(Click HERE for images of the "Free ELP Single" mentioned above, images 11 and 12)

The GREG LAKE Interview


Every so often, Greg Lake refers to the music of Emerson, Lake and Palmer as art. He chooses the word quite deliberately. Everything he speaks of is delivered in the same well-measured tones.

But art...? There are few critics at least who would disagree. ELP have always been one of those bands to provoke sharp differences in opinion. They win polls with immaculate ease. Commercially they’re one of the world’s biggest. Yet they’re still often presented in print as a sort of soulless juggernaut, a lumbering musical monster.

Still, one thing is clear. If art, ELP’s art is not born out of pain and hardship and the kind of traditional burdens artists supposedly have to bear. Greg Lake especially epitomises the new wave of clear-headed musician-businessmen.

In a sense his attitude is quite refreshing. He doesn’t pretend to be something he’s not. Not so long ago a rock musician would react with a sort of self-conscious embarrassment to any mention of wealth. Lake, however, seems as much a successful business executive as a rock musician. It doesn’t make his music any less valuable. It’s just he’s no artist in a garret.

He runs quite an awesome spread in one of those areas in London full of lavish town houses and over-populated by old ladies with small dogs and large legacies. One is struck by the sombre mood of the place set off by dark leather, antiques and carpeting, with only more bizarre touch to be found in the bathroom.

There, the circular bath large enough for about four people unaccountably contains a starfish and two lobsters.

Lake himself sits cross-legged in front of the living room fireplace - quite a serious man really, not taken to making rash comments. In many ways he’s the driving force behind ELP, supplying a foundation to Keith Emerson’s creative wizardry and Carl Palmer’s youth. He was to the fore in setting up ELP’s record company Manticore.

On everything from music to his extravagant life-style, he speaks with a careful, studied consideration. He casts a calm eye around the room, lights a Turkish cigarette.

“I don’t believe in luck but I do feel lucky. I’m grateful that the days of thrashing up the motorway are over. I did six years of that so I feel I’ve paid my dues. Y’see I believe in input equals output. If the cats who’re doing it today put enough into it - and that’s an incredible amount - then they’ll be heavy themselves one day.”
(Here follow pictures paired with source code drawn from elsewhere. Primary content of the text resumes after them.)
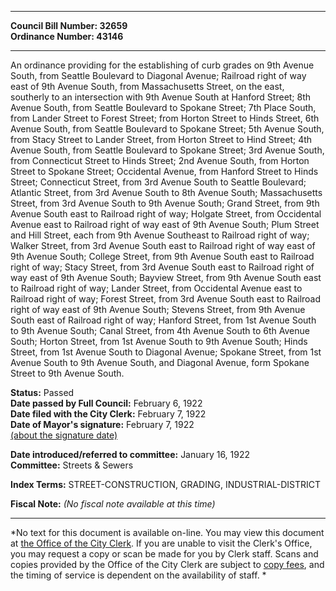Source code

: * * * * *  
  
**Council Bill Number: [](#h0)[](#h2)32659**   
**Ordinance Number: 43146**  
  
* * * * *  
  
An ordinance providing for the establishing of curb grades on 9th Avenue South, from Seattle Boulevard to Diagonal Avenue; Railroad right of way east of 9th Avenue South, from Massachusetts Street, on the east, southerly to an intersection with 9th Avenue South at Hanford Street; 8th Avenue South, from Seattle Boulevard to Spokane Street; 7th Place South, from Lander Street to Forest Street; from Horton Street to Hinds Street, 6th Avenue South, from Seattle Boulevard to Spokane Street; 5th Avenue South, from Stacy Street to Lander Street, from Horton Street to Hind Street; 4th Avenue South, from Seattle Boulevard to Spokane Street; 3rd Avenue South, from Connecticut Street to Hinds Street; 2nd Avenue South, from Horton Street to Spokane Street; Occidental Avenue, from Hanford Street to Hinds Street; Connecticut Street, from 3rd Avenue South to Seattle Boulevard; Atlantic Street, from 3rd Avenue South to 8th Avenue South; Massachusetts Street, from 3rd Avenue South to 9th Avenue South; Grand Street, from 9th Avenue South east to Railroad right of way; Holgate Street, from Occidental Avenue east to Railroad right of way east of 9th Avenue South; Plum Street and Hill Street, each from 9th Avenue Southeast to Railroad right of way; Walker Street, from 3rd Avenue South east to Railroad right of way east of 9th Avenue South; College Street, from 9th Avenue South east to Railroad right of way; Stacy Street, from 3rd Avenue South east to Railroad right of way east of 9th Avenue South; Bayview Street, from 9th Avenue South east to Railroad right of way; Lander Street, from Occidental Avenue east to Railroad right of way; Forest Street, from 3rd Avenue South east to Railroad right of way east of 9th Avenue South; Stevens Street, from 9th Avenue South east of Railroad right of way; Hanford Street, from 1st Avenue South to 9th Avenue South; Canal Street, from 4th Avenue South to 6th Avenue South; Horton Street, from 1st Avenue South to 9th Avenue South; Hinds Street, from 1st Avenue South to Diagonal Avenue; Spokane Street, from 1st Avenue South to 9th Avenue South, and Diagonal Avenue, form Spokane Street to 9th Avenue South.  
  
**Status:** Passed   
**Date passed by Full Council:** February 6, 1922   
**Date filed with the City Clerk:** February 7, 1922   
**Date of Mayor's signature:** February 7, 1922   
[(about the signature date)](/~public/approvaldate.htm)   
  
  
**Date introduced/referred to committee:** January 16, 1922   
**Committee:** Streets & Sewers   
  
**Index Terms:** STREET-CONSTRUCTION, GRADING, INDUSTRIAL-DISTRICT  
  
**Fiscal Note:** *(No fiscal note available at this time)*  
  
* * * * *  
  
*No text for this document is available on-line. You may view this document at [the Office of the City Clerk](http://www.seattle.gov/leg/clerk/contactUs.htm). If you are unable to visit the Clerk's Office, you may request a copy or scan be made for you by Clerk staff. Scans and copies provided by the Office of the City Clerk are subject to [copy fees](http://clerk.seattle.gov/~public/clerkfees.htm), and the timing of service is dependent on the availability of staff. *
He continues: “The reason why somebody like me likes luxury is that as a band we’re incredibly busy, and if I get maybe one day off this month then I want to know I can live like a king.”

“Many rock musicians come from a poor background and their main motive for putting any energy into rock music is to be a success in life - to prove themselves to their friends and their parents. Once they’ve done that they relax.

“As a band we’ve never felt like that, but have kept on working and creating simply for its own sake.”

One has to agree that ELP don’t seem to have subsided creatively. They haven’t bought up and sold out at the same time, and their new album “Brain Salad Surgery” sounds easily as strong as anything they’ve recorded before.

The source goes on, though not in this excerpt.